EXERCISE DETAILS:
Below are the records; copy each line in which "Android" occurs.

RECORDS FOR PROCESSING:

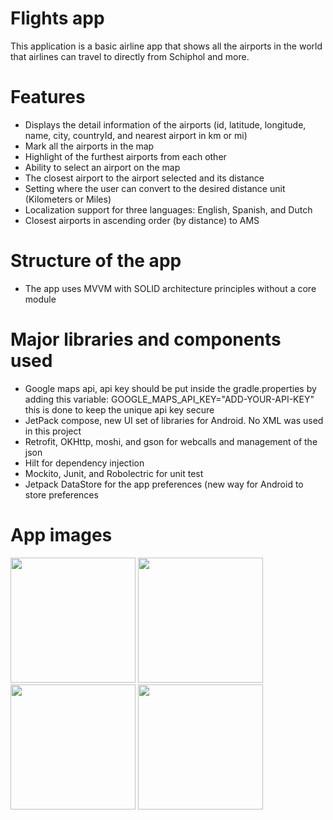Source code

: # Flights app

This application is a basic airline app that shows all the airports in the world that airlines can travel to directly from Schiphol and more.

# Features

- Displays the detail information of the airports (id, latitude, longitude, name, city, countryId, and nearest airport in km or mi)
- Mark all the airports in the map
- Highlight of the furthest airports from each other
- Ability to select an airport on the map
- The closest airport to the airport selected and its distance
- Setting where the user can convert to the desired distance unit (Kilometers or Miles)
- Localization support for three languages: English, Spanish, and Dutch
- Closest airports in ascending order (by distance) to AMS 

# Structure of the app
- The app uses MVVM with SOLID architecture principles without a core module

# Major libraries and components used
- Google maps api, api key should be put inside the gradle.properties by adding this variable: GOOGLE_MAPS_API_KEY="ADD-YOUR-API-KEY"
this is done to keep the unique api key secure
- JetPack compose, new UI set of libraries for Android. No XML was used in this project
- Retrofit, OKHttp, moshi, and gson for webcalls and management of the json
- Hilt for dependency injection 
- Mockito, Junit, and Robolectric for unit test
- Jetpack DataStore for the app preferences (new way for Android to store preferences 

# App images
<p float="left">
<img src="https://user-images.githubusercontent.com/20260943/144272048-bb66cbad-0b82-43aa-b383-3b9819f87614.png" width="200" />
<img src="https://user-images.githubusercontent.com/20260943/144272101-13a0bdc5-8f18-40a2-a5b6-5aa0dce525b2.png" width="200" />
<img src="https://user-images.githubusercontent.com/20260943/144272122-83b79421-95b8-4c4c-9863-e0ad591c4b5a.png" width="200" />
<img src="https://user-images.githubusercontent.com/20260943/144272134-b9042ab0-1745-4597-9a16-d410b9dcf654.png" width="200" />
</p>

YOUR SOLUTION:
- JetPack compose, new UI set of libraries for Android. No XML was used in this project
- Jetpack DataStore for the app preferences (new way for Android to store preferences 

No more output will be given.